Staplehurst Monarchs Football Club is a football club based in Staplehurst, England. They are currently members of the and play at the Jubilee Sports Ground.

==History==
Football in Staplehurst began in 1893 when the Staplehurst Monarchs Football Club, formally known as the Iden Rovers became founder members of the Maidstone and District Saturday League, competing with varying success for over a century. Their highlights came in 1993, the Club’s centenary year, when both the First and Reserve teams achieved League and Cup doubles — unprecedented in the League’s history. In 2001, the Club joined the Kent County League Division Three West, playing at King Georges Field in Loose to meet ground criteria. They won Division Two East and Division Three West in 2006, prompting a move to the Old County Ground in West Malling to compete in Division One, while also achieving Charter Standard and Intermediate status.

After seven seasons away, the Club returned to Staplehurst in 2009 with the completion of the Jubilee Field Pavilion, meeting Step 4 criteria. A year later, they were promoted to the Premier Division through restructuring and merged with the Junior section to become Staplehurst Monarchs United.

In 2018/19 the Club won the Kent County League Premier Division but failed in their appeal for Step 6 promotion. The following season, they led by nine points, when COVID forced the campaign to be voided, with the next season suffering the same fate. FA restructuring later allowed entry into Step 6 SCEFL, supported by Football Foundation funding for ground improvements.

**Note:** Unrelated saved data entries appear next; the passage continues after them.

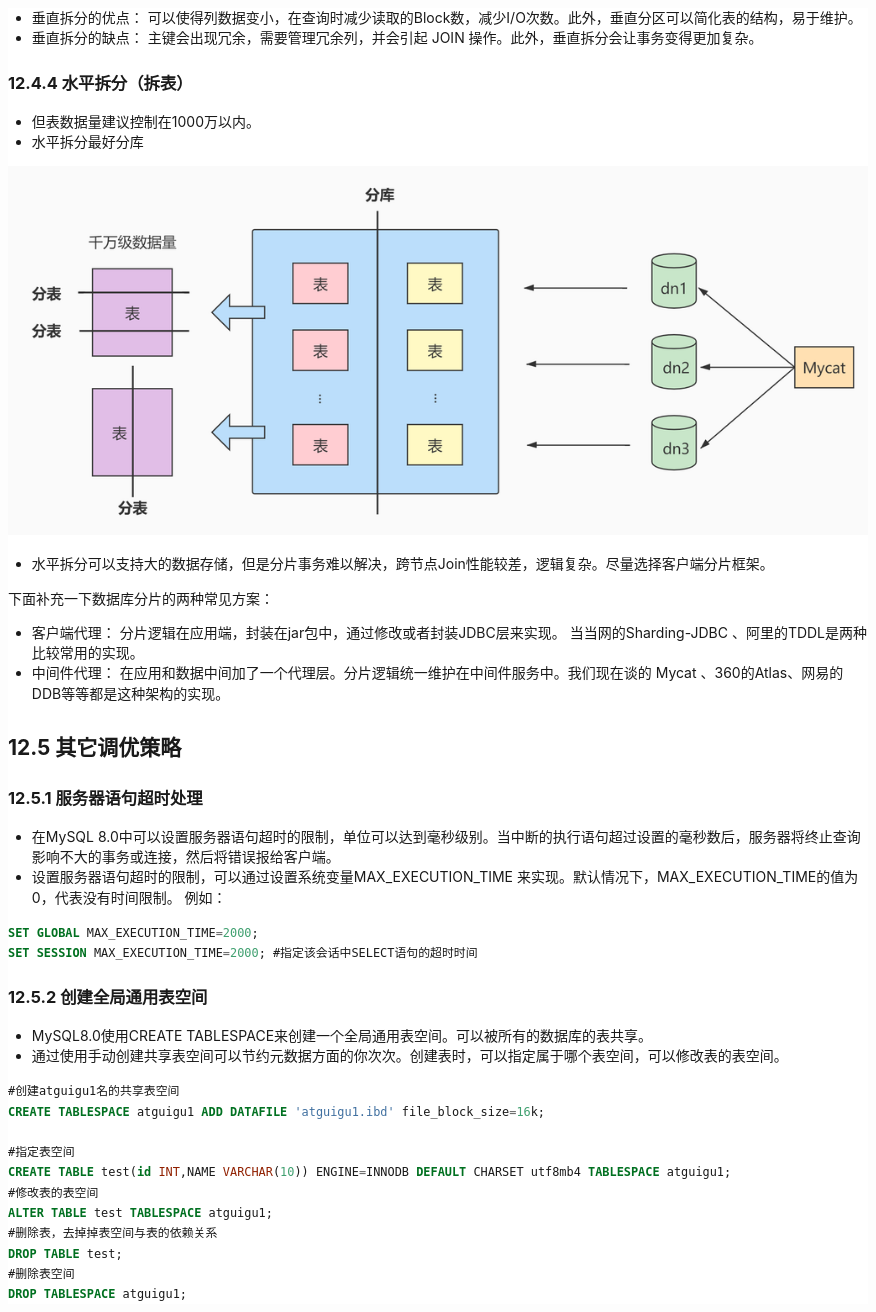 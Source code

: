 * 垂直拆分的优点： 可以使得列数据变小，在查询时减少读取的Block数，减少I/O次数。此外，垂直分区可以简化表的结构，易于维护。
* 垂直拆分的缺点： 主键会出现冗余，需要管理冗余列，并会引起 JOIN 操作。此外，垂直拆分会让事务变得更加复杂。

### 12.4.4 水平拆分（拆表）

* 但表数据量建议控制在1000万以内。
* 水平拆分最好分库

![image-20230811001954207](./../../image/12.6.png)

* 水平拆分可以支持大的数据存储，但是分片事务难以解决，跨节点Join性能较差，逻辑复杂。尽量选择客户端分片框架。

下面补充一下数据库分片的两种常见方案：

* 客户端代理： 分片逻辑在应用端，封装在jar包中，通过修改或者封装JDBC层来实现。 当当网的Sharding-JDBC 、阿里的TDDL是两种比较常用的实现。
* 中间件代理： 在应用和数据中间加了一个代理层。分片逻辑统一维护在中间件服务中。我们现在谈的 Mycat 、360的Atlas、网易的DDB等等都是这种架构的实现。

## 12.5 其它调优策略

### 12.5.1 服务器语句超时处理

* 在MySQL 8.0中可以设置服务器语句超时的限制，单位可以达到毫秒级别。当中断的执行语句超过设置的毫秒数后，服务器将终止查询影响不大的事务或连接，然后将错误报给客户端。
* 设置服务器语句超时的限制，可以通过设置系统变量MAX_EXECUTION_TIME 来实现。默认情况下，MAX_EXECUTION_TIME的值为0，代表没有时间限制。 例如：

```sql
SET GLOBAL MAX_EXECUTION_TIME=2000;
SET SESSION MAX_EXECUTION_TIME=2000; #指定该会话中SELECT语句的超时时间
```

### 12.5.2 创建全局通用表空间

* MySQL8.0使用CREATE TABLESPACE来创建一个全局通用表空间。可以被所有的数据库的表共享。
* 通过使用手动创建共享表空间可以节约元数据方面的你次次。创建表时，可以指定属于哪个表空间，可以修改表的表空间。

```sql
#创建atguigu1名的共享表空间
CREATE TABLESPACE atguigu1 ADD DATAFILE 'atguigu1.ibd' file_block_size=16k;

#指定表空间
CREATE TABLE test(id INT,NAME VARCHAR(10)) ENGINE=INNODB DEFAULT CHARSET utf8mb4 TABLESPACE atguigu1;
#修改表的表空间
ALTER TABLE test TABLESPACE atguigu1;
#删除表，去掉掉表空间与表的依赖关系
DROP TABLE test;
#删除表空间
DROP TABLESPACE atguigu1;
```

With Senior status secured, the Club began competing in the FA Vase and Kent Senior Cup. Their first SCEFL Division One season saw them finish just above the relegation zone, leading to a management change, while Chairmen Richard Monks and Gordon Reader became Lifetime Presidents.

In 2022/23, Paul Atkins and Lee Wells guided the team to 13th and launched an U23 side to complete the male pathway. The 2023/24 season was the Club’s best yet, finishing 3rd and missing promotion in the playoff final, while also introducing a Women’s team.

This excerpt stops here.